Box contents: Nectarine, Yellow (1.5 lb), Blueberries (1 container), Plums (1 lb), Cantaloupe (1), Peach, Yellow (1 lb), Broccoli (1 bunch), Nantes Carrots (1 bunch), Lettuce, Red Leaf (1 head), Persian Cucumber (1 lb), Bing cherries (.75 lb), Strawberries (.5 lb)

We are officially in stone fruit season.  A bout with what was either stomach flu or food poisoning pushed most of my menus into this week, so there really isn’t much to talk about.

Except…

The nectarines in the box are TINY…about two bites worth each.  When I opened the brown paper bag they were packed in as I was doing box inventory (like Christmas every week!), I was immediately reminded of the nectarines my paternal grandfather used to pull off his tree in Santee.  My grandmother would cut them up and turn them into sort of a loose preserve.  We would eat it on toast, stirred into oatmeal or cornmeal mush, or over ice cream.  I don’t have a recipe, but here’s what I expect was in it: stone fruit, sugar, and a little lemon juice.  Both grandparents are gone now (grandma three years and grandpa coming on the one year anniversary).  When I saw those tiny little fruits, I was instantly bombarded by hundreds of  childhood memories: baking cookies with my grandmother, puttering in the garden with my grandfather (well, he puttered while I usually picked flowers or snuck a snack off a nearby tomato plant), my grandmother’s determination to get her pond and waterfall to work…she never really got a satisfactory fountain until they moved to Arizona.

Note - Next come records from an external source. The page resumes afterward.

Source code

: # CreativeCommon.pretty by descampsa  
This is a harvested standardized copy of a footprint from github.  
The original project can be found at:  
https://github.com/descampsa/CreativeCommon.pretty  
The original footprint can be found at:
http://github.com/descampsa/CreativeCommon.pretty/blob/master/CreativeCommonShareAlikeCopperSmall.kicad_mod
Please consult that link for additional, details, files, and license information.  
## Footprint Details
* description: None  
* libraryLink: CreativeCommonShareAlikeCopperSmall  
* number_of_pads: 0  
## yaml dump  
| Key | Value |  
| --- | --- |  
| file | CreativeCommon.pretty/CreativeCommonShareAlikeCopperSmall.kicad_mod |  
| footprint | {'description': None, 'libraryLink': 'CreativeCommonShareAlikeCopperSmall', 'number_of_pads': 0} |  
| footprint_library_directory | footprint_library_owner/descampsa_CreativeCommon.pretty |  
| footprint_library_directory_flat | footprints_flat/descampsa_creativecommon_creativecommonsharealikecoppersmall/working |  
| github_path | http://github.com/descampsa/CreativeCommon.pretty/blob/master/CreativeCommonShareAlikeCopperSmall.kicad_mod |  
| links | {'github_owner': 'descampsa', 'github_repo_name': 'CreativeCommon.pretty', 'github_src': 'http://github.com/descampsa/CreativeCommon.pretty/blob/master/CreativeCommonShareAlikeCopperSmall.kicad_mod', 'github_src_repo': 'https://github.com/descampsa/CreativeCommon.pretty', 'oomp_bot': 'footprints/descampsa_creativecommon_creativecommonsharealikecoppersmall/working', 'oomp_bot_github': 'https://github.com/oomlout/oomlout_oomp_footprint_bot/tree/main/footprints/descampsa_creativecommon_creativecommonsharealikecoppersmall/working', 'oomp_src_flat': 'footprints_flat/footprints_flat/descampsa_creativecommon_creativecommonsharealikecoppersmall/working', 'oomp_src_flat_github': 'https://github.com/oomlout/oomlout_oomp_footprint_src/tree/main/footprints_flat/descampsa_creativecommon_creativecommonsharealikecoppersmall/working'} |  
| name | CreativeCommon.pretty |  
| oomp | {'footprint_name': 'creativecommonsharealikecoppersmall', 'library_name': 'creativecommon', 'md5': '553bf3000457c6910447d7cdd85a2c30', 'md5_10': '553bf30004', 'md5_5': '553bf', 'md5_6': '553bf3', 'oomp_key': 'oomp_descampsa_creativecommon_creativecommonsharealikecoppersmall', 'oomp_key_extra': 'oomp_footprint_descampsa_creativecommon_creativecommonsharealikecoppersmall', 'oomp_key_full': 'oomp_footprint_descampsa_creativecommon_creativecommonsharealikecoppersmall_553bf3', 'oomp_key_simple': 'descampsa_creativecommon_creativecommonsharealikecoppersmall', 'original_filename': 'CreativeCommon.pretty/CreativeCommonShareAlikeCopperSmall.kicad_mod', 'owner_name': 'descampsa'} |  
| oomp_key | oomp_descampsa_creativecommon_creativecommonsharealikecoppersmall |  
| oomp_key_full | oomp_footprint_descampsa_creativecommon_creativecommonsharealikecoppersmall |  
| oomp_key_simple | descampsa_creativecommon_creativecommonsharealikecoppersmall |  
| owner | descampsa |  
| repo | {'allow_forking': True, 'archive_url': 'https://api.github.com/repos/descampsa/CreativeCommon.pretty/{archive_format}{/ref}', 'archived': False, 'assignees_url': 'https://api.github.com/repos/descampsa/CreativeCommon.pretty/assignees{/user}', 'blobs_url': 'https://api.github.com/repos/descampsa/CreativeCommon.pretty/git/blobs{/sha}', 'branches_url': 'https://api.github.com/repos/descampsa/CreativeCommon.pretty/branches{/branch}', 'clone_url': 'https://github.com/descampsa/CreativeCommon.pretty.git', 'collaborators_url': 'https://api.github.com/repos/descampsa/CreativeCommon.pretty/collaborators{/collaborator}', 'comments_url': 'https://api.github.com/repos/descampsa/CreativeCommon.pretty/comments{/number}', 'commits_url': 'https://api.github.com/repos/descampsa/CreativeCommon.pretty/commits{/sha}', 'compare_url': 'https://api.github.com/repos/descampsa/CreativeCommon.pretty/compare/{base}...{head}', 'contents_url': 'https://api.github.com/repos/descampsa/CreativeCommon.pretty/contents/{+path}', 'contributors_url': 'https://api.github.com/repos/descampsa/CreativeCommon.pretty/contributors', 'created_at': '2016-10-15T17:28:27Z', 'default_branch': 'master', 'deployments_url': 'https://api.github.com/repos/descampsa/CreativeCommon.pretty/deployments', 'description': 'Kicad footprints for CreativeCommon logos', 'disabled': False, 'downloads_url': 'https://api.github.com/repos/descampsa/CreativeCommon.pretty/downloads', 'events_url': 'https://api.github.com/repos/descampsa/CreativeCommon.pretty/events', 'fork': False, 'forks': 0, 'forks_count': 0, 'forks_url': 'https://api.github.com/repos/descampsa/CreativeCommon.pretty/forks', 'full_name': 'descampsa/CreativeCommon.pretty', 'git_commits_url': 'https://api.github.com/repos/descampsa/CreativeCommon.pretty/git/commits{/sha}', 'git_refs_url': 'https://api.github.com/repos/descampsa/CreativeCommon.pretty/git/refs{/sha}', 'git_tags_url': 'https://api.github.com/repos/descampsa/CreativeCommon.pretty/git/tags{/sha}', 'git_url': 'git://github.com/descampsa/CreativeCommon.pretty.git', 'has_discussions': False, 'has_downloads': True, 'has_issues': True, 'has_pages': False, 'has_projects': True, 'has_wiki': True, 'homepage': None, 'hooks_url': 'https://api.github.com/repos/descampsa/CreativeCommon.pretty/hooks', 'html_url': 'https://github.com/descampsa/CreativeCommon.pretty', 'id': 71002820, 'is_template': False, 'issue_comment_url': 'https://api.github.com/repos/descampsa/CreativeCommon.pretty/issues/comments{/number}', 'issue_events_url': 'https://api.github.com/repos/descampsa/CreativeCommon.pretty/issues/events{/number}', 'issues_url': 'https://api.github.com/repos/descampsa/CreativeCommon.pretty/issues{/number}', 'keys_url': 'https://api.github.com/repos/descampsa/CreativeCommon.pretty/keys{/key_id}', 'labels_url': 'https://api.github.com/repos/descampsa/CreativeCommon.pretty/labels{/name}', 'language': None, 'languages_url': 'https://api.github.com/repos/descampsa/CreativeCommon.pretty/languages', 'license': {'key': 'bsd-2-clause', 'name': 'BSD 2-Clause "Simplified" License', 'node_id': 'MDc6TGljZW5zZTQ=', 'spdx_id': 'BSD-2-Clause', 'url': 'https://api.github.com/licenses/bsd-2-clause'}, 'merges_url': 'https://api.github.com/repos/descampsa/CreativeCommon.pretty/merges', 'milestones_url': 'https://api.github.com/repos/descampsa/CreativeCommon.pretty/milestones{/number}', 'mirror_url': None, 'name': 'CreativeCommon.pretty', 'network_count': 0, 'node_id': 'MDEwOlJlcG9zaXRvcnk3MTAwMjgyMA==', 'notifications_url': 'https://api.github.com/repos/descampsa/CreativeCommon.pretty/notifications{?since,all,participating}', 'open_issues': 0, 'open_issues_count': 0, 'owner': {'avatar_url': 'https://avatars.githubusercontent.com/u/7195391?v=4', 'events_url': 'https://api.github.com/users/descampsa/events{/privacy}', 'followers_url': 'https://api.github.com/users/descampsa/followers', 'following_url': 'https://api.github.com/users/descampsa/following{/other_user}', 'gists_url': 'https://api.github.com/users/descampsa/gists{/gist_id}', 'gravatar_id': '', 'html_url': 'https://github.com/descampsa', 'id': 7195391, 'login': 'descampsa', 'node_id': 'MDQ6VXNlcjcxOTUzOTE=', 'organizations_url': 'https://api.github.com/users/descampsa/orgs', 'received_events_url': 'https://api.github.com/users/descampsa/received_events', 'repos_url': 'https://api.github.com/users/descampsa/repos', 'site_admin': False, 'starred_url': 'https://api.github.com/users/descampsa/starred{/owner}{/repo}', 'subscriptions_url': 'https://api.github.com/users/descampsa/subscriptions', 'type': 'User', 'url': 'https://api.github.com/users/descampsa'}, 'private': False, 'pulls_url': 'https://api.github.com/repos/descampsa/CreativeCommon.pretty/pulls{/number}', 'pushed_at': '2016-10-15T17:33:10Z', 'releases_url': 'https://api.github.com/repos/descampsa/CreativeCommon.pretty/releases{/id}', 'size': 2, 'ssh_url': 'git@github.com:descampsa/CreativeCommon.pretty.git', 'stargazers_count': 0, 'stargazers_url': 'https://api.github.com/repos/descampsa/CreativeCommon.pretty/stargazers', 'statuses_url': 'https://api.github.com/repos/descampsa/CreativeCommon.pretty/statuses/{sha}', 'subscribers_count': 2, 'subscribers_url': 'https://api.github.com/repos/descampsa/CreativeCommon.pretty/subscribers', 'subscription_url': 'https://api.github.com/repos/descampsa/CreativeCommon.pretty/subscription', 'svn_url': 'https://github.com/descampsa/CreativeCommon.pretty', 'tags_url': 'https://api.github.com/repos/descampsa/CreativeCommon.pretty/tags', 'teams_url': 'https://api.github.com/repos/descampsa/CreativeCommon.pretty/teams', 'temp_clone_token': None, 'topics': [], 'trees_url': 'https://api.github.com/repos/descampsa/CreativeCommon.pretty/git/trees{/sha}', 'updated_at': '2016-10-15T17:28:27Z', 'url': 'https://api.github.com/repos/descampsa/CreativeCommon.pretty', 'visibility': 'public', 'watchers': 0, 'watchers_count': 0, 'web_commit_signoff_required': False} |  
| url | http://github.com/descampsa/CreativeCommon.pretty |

At the moment that Steve proposed last July, as my grandfather was dying, I was heartsick for a split second.  This amazing memory would forever be tainted with my feelings of helplessness and loss, I thought.  Somehow, though, my heart has managed to separate the two…perhaps because it understands that his intentions were amazingly sweet.  I am deeply sad that neither grandparent survived long enough to meet him properly or to see us married.  So this weekend, I will attempt to reproduce my grandmother’s preserve with the nectarines so like my grandfather’s to feed to my love, and know that they will forever be in my heart.  My past will be feeding my future.